[[ Given data open ]]

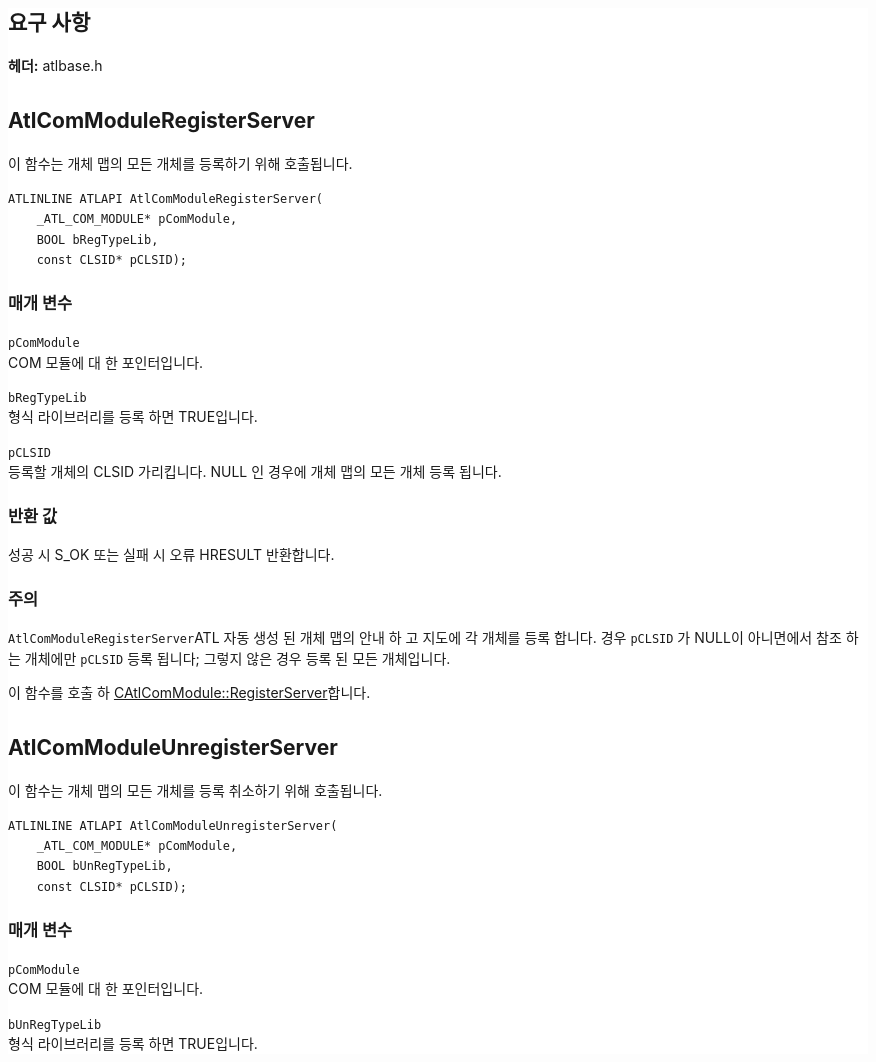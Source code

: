 ## <a name="requirements"></a>요구 사항  
 **헤더:** atlbase.h  
   
##  <a name="a-nameatlcommoduleregisterservera--atlcommoduleregisterserver"></a><a name="atlcommoduleregisterserver"></a>AtlComModuleRegisterServer  
 이 함수는 개체 맵의 모든 개체를 등록하기 위해 호출됩니다.  
  
```
ATLINLINE ATLAPI AtlComModuleRegisterServer(
    _ATL_COM_MODULE* pComModule,
    BOOL bRegTypeLib,
    const CLSID* pCLSID);
```  
  
### <a name="parameters"></a>매개 변수  
 `pComModule`  
 COM 모듈에 대 한 포인터입니다.  
  
 `bRegTypeLib`  
 형식 라이브러리를 등록 하면 TRUE입니다.  
  
 `pCLSID`  
 등록할 개체의 CLSID 가리킵니다. NULL 인 경우에 개체 맵의 모든 개체 등록 됩니다.  
  
### <a name="return-value"></a>반환 값  
 성공 시 S_OK 또는 실패 시 오류 HRESULT 반환합니다.  
  
### <a name="remarks"></a>주의  
 `AtlComModuleRegisterServer`ATL 자동 생성 된 개체 맵의 안내 하 고 지도에 각 개체를 등록 합니다. 경우 `pCLSID` 가 NULL이 아니면에서 참조 하는 개체에만 `pCLSID` 등록 됩니다; 그렇지 않은 경우 등록 된 모든 개체입니다.  
  
 이 함수를 호출 하 [CAtlComModule::RegisterServer](catlcommodule-class.md#registerserver)합니다.  
  
##  <a name="a-nameatlcommoduleunregisterservera--atlcommoduleunregisterserver"></a><a name="atlcommoduleunregisterserver"></a>AtlComModuleUnregisterServer  
 이 함수는 개체 맵의 모든 개체를 등록 취소하기 위해 호출됩니다.  
  
```
ATLINLINE ATLAPI AtlComModuleUnregisterServer(
    _ATL_COM_MODULE* pComModule,
    BOOL bUnRegTypeLib,
    const CLSID* pCLSID);
```  
  
### <a name="parameters"></a>매개 변수  
 `pComModule`  
 COM 모듈에 대 한 포인터입니다.  
  
 `bUnRegTypeLib`  
 형식 라이브러리를 등록 하면 TRUE입니다.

[[ Given data closed ]]

**Task prompt:** Tally up the lines in the records containing the word "라이브러리를", then give the count and nothing else.

**Solution for this exercise:** 2